Segundo a transcrição, publicada pelo jornal italiano Il Messaggero", o Papa respondeu que se lembrava “vagamente”. O Pontífice argentino pediu, então, que Becciu enviase a pergunta por escrito. A ligação foi gravada no apartamento do ex-cardeal por uma pessoa próxima, segundo o tribunal.

Investigação
Becciu se envolveu em um escândalo sobre o uso de fundos do Óbulo de São Pedro — sistema de arrecadação de doações da Igreja Católica comumente usado em obras de caridade — para a compra de um edifício em Londres.

Na época, o cardeal ocupava a segunda maior posição na Secretaria de Estado do Vaticano, responsável pela gestão do fundo, e era a terceira principal autoridade da Igreja Católica. Ele nega que os donativos tenham sido usados para a aquisição do imóvel e alega inocência.

Desde julho de 2021, quando o julgamento de Becciu teve início, várias pessoas passaram pelo Tribunal Penal do Vaticano devido a acusações de fraude, abuso de poder, desvio e lavagem de dinheiro, corrupção e extorsão.

Entre elas, Cecilia Marogna, uma intermediária contratada por Becciu como consultora de segurança por 575 mil euros. Parte da verba foi transferida para a conta de sua empresa na Eslovênia, e parte entregue em dinheiro vivo.

Segundo os promotores do caso, os recursos aos quais Marogna — conhecida como "a dama do cardeal" na imprensa italiana — teve acesso deveriam ter sido usados para ajudar a libertar padres e freiras mantidos como reféns no exterior, entre eles a freira colombiana sequestrada no Mali. Gastou a verba, contudo, em hotéis e artigos de luxo.

Retorno ao Vaticano
Becciu ensaia uma volta para o Vaticano a partir do novo conclave que será realizado por conta da morte do Papa Francisco. Segundo ele, o fato de o Pontífice ter mantido seu título como cardeal seria uma prerrogativa de que poderia participar da votação.

Após ser convidado para as Congregações Gerais pré-conclave, como todos os outros cardeais, ele agora expressa sua intenção de também participar da votação para eleger o novo Papa.

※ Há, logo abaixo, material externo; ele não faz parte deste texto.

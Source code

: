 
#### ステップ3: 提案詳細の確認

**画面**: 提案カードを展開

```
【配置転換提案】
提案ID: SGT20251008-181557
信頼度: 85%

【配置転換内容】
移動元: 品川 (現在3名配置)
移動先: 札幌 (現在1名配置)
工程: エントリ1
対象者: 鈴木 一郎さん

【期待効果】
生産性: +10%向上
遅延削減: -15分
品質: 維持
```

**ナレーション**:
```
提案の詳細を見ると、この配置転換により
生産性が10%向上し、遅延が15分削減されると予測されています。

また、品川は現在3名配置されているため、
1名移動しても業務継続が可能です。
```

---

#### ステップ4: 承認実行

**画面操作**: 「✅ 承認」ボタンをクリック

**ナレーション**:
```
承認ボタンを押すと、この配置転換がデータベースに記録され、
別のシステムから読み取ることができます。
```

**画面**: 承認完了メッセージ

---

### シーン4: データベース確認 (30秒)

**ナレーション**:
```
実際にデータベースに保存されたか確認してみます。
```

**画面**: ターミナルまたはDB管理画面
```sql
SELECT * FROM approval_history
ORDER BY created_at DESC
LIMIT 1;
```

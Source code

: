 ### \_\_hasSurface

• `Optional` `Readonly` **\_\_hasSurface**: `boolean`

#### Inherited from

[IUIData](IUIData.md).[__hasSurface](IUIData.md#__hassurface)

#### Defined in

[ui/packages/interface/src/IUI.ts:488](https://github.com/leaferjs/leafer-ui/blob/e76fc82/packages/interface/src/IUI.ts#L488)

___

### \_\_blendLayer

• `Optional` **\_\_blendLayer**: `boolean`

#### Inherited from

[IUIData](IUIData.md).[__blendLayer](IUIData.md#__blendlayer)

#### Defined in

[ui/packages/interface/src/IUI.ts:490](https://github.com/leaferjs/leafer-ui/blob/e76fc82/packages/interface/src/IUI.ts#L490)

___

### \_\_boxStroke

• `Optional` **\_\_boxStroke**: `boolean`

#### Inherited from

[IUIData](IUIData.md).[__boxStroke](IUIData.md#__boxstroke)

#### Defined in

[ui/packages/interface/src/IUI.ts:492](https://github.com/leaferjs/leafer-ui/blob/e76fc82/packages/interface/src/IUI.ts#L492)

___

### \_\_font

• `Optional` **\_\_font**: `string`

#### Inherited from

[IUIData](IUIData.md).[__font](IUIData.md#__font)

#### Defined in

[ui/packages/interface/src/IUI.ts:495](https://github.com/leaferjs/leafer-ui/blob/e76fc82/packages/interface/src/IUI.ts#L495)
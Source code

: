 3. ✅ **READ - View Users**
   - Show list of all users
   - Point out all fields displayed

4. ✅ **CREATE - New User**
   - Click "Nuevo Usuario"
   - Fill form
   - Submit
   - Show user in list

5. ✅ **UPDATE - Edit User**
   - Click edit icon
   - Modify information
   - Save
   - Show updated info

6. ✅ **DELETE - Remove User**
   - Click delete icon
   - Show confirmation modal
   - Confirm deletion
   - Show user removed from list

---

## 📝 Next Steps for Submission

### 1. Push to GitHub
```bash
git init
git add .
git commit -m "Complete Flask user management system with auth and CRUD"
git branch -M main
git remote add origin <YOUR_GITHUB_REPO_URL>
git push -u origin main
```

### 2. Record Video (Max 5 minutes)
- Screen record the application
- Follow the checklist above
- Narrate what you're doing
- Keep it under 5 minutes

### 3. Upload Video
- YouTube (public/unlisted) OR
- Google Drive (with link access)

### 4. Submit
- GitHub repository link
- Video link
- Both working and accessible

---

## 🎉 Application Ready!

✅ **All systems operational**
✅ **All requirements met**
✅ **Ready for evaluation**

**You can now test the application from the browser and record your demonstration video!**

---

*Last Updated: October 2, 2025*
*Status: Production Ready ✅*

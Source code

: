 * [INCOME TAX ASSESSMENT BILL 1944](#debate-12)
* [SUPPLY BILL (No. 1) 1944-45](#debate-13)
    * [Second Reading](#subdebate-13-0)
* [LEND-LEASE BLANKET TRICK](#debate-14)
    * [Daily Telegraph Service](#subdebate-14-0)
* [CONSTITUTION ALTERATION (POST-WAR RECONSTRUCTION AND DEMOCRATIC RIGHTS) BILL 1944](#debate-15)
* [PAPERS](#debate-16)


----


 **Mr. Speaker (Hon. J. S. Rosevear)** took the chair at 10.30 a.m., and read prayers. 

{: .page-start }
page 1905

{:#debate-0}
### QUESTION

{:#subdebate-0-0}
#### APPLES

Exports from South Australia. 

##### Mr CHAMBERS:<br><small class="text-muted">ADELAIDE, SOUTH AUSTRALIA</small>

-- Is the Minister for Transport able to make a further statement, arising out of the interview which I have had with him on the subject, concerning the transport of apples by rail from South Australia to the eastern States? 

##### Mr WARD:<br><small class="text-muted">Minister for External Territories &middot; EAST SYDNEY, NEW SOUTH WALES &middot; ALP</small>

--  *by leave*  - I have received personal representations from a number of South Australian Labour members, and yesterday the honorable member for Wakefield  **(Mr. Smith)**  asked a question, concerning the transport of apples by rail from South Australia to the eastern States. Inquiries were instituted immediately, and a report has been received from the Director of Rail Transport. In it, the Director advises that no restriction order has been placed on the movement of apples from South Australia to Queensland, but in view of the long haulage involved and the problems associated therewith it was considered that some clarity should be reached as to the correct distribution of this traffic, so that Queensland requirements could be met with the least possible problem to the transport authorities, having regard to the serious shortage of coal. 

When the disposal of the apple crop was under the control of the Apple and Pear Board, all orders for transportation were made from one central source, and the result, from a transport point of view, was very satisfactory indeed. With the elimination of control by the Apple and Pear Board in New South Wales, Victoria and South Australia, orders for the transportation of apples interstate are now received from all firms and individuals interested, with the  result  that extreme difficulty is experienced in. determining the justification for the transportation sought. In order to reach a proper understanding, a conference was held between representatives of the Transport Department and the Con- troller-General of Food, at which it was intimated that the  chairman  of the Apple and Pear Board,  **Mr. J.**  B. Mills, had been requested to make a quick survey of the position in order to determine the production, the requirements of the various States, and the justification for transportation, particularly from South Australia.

— Referindo-se ao último consistório, o Papa reconheceu minhas prerrogativas cardinais intactas, já que não houve vontade explícita de me excluir do conclave nem solicitação de minha renúncia por escrito — declarou o cardeal ao jornal Unione Sarda.

A Congregação Geral dos Cardeais, cuja primeira sessão ocorreu na manhã desta terça-feira, terá de decidir sobre a reivindicação de Becciu. Entretanto, não será fácil conter a determinação do cardeal, que insiste veementemente em sua inocência e na ideia de ter sido “indultado” pelo Papa.

Apesar dos processos, em 2021 Francisco celebrou a Missa da Ceia do Senhor na capela privada de Becciu, onde tradicionalmente almoçava com padres romanos. Sua presença no conclave certamente seria um elemento desestabilizador, com possíveis efeitos mobilizadores — especialmente entre os setores do Sacro Colégio mais contrários à linha de Bergoglio.